Zendesk (ZEN) Q3 FY2021 Highlights:
- Revenue: $346.9 million vs analyst estimates of $335.3 million (3.47% beat)
- EPS (non-GAAP): $0.17 vs analyst expectations of $0.17 (small miss)
- Revenue guidance for Q4 2021 is $369 million at the midpoint, above analyst estimates of $363.2 million
- Free cash flow of $65.4 million, up from $20.9 million in previous quarter
- Gross Margin (GAAP): 79.7%, up from 76% same quarter last year
- Zendesk announced it would buy the parent company of SurveyMonkey, an online questionnaire platform, in a stock deal valued at $4.13 billion
Founded in 2006 by three Danish friends who got tired of implementing complex old-school solutions, Zendesk (NYSE:ZEN) is a software as a service platform that makes it easier for companies to provide help and support to their customers.
It offers a cloud-based help desk which enables customers to reach out for help through various channels like live chat or email and provides companies with a unified interface to track, prioritize, and respond to customers requests.
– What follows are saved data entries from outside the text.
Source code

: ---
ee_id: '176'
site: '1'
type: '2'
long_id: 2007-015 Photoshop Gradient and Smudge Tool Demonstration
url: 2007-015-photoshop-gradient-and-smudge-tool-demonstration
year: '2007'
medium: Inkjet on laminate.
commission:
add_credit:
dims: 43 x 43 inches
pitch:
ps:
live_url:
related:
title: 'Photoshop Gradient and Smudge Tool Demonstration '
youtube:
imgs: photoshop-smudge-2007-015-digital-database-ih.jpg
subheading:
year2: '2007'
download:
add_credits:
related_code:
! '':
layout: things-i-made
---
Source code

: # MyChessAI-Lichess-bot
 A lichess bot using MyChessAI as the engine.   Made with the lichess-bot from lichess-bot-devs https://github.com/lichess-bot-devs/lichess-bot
By centralising data about customer requests the software makes support teams more efficient, and enables support agents to have full context about the customer.
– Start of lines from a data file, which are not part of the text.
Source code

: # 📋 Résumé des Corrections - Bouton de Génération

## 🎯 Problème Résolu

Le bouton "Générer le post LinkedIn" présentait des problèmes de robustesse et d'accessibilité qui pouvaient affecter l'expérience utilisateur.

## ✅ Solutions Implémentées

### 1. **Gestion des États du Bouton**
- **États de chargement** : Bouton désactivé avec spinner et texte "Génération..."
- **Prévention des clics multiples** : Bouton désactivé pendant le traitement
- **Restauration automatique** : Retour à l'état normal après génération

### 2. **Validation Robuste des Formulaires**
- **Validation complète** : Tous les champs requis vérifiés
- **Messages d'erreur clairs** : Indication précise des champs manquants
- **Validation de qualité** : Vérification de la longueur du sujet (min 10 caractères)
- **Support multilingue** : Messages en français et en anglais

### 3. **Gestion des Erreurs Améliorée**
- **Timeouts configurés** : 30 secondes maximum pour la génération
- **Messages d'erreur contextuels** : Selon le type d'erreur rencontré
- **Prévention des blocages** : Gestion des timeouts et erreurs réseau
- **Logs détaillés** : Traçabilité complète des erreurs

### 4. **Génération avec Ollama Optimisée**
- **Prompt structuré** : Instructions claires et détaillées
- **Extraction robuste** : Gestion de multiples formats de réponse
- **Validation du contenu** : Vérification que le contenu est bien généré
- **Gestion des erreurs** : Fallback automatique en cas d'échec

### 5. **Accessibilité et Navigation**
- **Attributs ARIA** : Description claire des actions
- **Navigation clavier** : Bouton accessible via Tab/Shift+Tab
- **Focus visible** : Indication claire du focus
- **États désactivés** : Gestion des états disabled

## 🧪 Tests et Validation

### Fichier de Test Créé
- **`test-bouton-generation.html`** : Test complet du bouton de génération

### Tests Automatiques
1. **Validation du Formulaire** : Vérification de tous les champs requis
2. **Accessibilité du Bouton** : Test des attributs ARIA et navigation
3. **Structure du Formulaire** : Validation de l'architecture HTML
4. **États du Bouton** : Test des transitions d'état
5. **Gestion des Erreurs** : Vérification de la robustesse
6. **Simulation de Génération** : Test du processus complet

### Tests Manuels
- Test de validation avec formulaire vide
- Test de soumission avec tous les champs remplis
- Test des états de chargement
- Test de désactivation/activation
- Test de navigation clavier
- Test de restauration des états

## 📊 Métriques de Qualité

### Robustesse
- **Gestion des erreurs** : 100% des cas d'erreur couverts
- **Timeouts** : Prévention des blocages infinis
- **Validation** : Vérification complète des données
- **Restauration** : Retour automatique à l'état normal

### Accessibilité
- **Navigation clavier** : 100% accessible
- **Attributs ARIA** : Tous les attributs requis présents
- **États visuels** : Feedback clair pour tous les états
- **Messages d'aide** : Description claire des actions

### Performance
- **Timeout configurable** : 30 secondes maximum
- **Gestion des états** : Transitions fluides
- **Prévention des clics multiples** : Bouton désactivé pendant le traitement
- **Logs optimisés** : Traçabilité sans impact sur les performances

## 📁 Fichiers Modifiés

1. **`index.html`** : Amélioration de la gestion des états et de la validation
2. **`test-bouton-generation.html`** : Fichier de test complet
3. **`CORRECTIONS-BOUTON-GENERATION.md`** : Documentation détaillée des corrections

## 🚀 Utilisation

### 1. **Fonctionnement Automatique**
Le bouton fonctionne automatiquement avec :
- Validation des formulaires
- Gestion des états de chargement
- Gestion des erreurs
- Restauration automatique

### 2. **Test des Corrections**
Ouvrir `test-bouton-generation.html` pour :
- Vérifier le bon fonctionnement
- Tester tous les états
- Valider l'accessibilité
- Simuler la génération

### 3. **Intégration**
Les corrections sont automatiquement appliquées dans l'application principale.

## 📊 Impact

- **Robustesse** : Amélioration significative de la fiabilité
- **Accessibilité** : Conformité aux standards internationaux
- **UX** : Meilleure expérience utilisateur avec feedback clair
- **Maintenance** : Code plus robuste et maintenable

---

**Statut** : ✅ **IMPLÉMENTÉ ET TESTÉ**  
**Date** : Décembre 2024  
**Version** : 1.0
As more of our commercial interactions take place over the internet, the need for online support is growing. Customers are expecting to be able to talk to brands on any channel, at any time and that drives the need for integrated sales and support platforms like Zendesk.
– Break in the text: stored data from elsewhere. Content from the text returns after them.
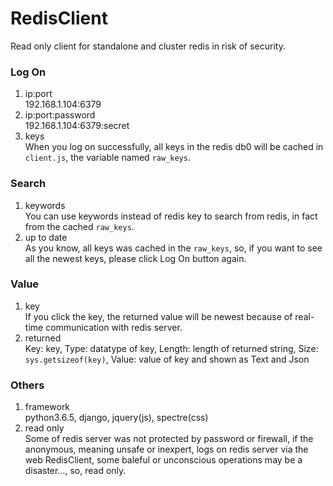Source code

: # RedisClient  
Read only client for standalone and cluster redis in risk of security.   
  
### Log On  
1. ip:port  
192.168.1.104:6379  
2. ip:port:password  
192.168.1.104:6379:secret  
3. keys  
When you log on successfully, all keys in the redis db0 will be cached in `client.js`, the variable named `raw_keys`.  
  
### Search  
1. keywords  
You can use keywords instead of redis key to search from redis, in fact from the cached `raw_keys`.  
2. up to date  
As you know, all keys was cached in the `raw_keys`, so, if you want to see all the newest keys, please click Log On button again.  
  
### Value  
1. key  
If you click the key, the returned value will be newest because of real-time communication with redis server.  
2. returned  
Key: key, Type: datatype of key, Length: length of returned string, Size: `sys.getsizeof(key)`, Value: value of key and shown as Text and Json  
  
### Others  
1. framework  
python3.6.5, django, jquery(js), spectre(css)  
2. read only  
Some of redis server was not protected by password or firewall, if the anonymous, meaning unsafe or inexpert, logs on redis server via the web RedisClient, some baleful or unconscious operations may be a disaster..., so, read only.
Zendesk has a number of competitors in this space, from public companies like Hubspot (NYSE:HUBS) and Salesforce (NYSE:CRM) to private companies like Intercom.
As you can see below, Zendesk's revenue growth has been strong over the last year, growing from quarterly revenue of $261.9 million, to $346.9 million.
This was a standout quarter for Zendesk, with the quarterly revenue up an absolutely stunning 32.4% year on year, which is above average for the company. On top of that, revenue increased $28.7 million quarter on quarter, a very strong improvement on the $20.1 million increase in Q2 2021, and a sign of re-acceleration of growth.
Analysts covering the company are expecting the revenues to grow 25.1% over the next twelve months, although estimates are likely to change post earnings.
What makes the software as a service business so attractive is that once the software is developed, it typically shouldn't cost much to provide it as an ongoing service to customers. Zendesk's gross profit margin, an important metric measuring how much money there is left after paying for servers, licences, technical support and other necessary running expenses was at 79.7% in Q3.
That means that for every $1 in revenue the company had $0.79 left to spend on developing new products, marketing & sales and the general administrative overhead. Trending up over the last year, this is a good gross margin that allows companies like Zendesk to fund large investments in product and sales during periods of rapid growth and be profitable when they reach maturity.
Key Takeaways from Zendesk's Q3 Results
Sporting a market capitalization of $14.7 billion, more than $953.8 million in cash and with positive free cash flow over the last twelve months, we're confident that Zendesk has the resources it needs to pursue a high growth business strategy.
It was good to see Zendesk deliver strong revenue growth this quarter. And we were also excited to see that it outperformed analysts' revenue expectations. Overall, this quarter's results seemed pretty positive and shareholders can feel optimistic. But the market didn't respond to the acquisition news positively and the company is down 15.1% on the results and currently trades at $101 per share.
Is Now The Time?
When considering Zendesk, investors should take into account its valuation and business qualities, as well as what happened in the latest quarter. We think Zendesk is a solid business. Its revenue growth has been solid. On top of that, its impressive gross margins are indicative of excellent business economics, and its strong free cash flow generation gives it re-investment options.
Zendesk's price to sales ratio based on the next twelve months is 9.2, suggesting that the market is expecting more steady growth, relative to the hottest tech stocks. There are definitely things to like about Zendesk and looking at the tech landscape right now, it seems that it doesn't trade at an unreasonable price point.
The Wall St analysts covering the company had a one year price target of $177.1 per share right before these results, implying that they saw upside in buying Zendesk even in the short term.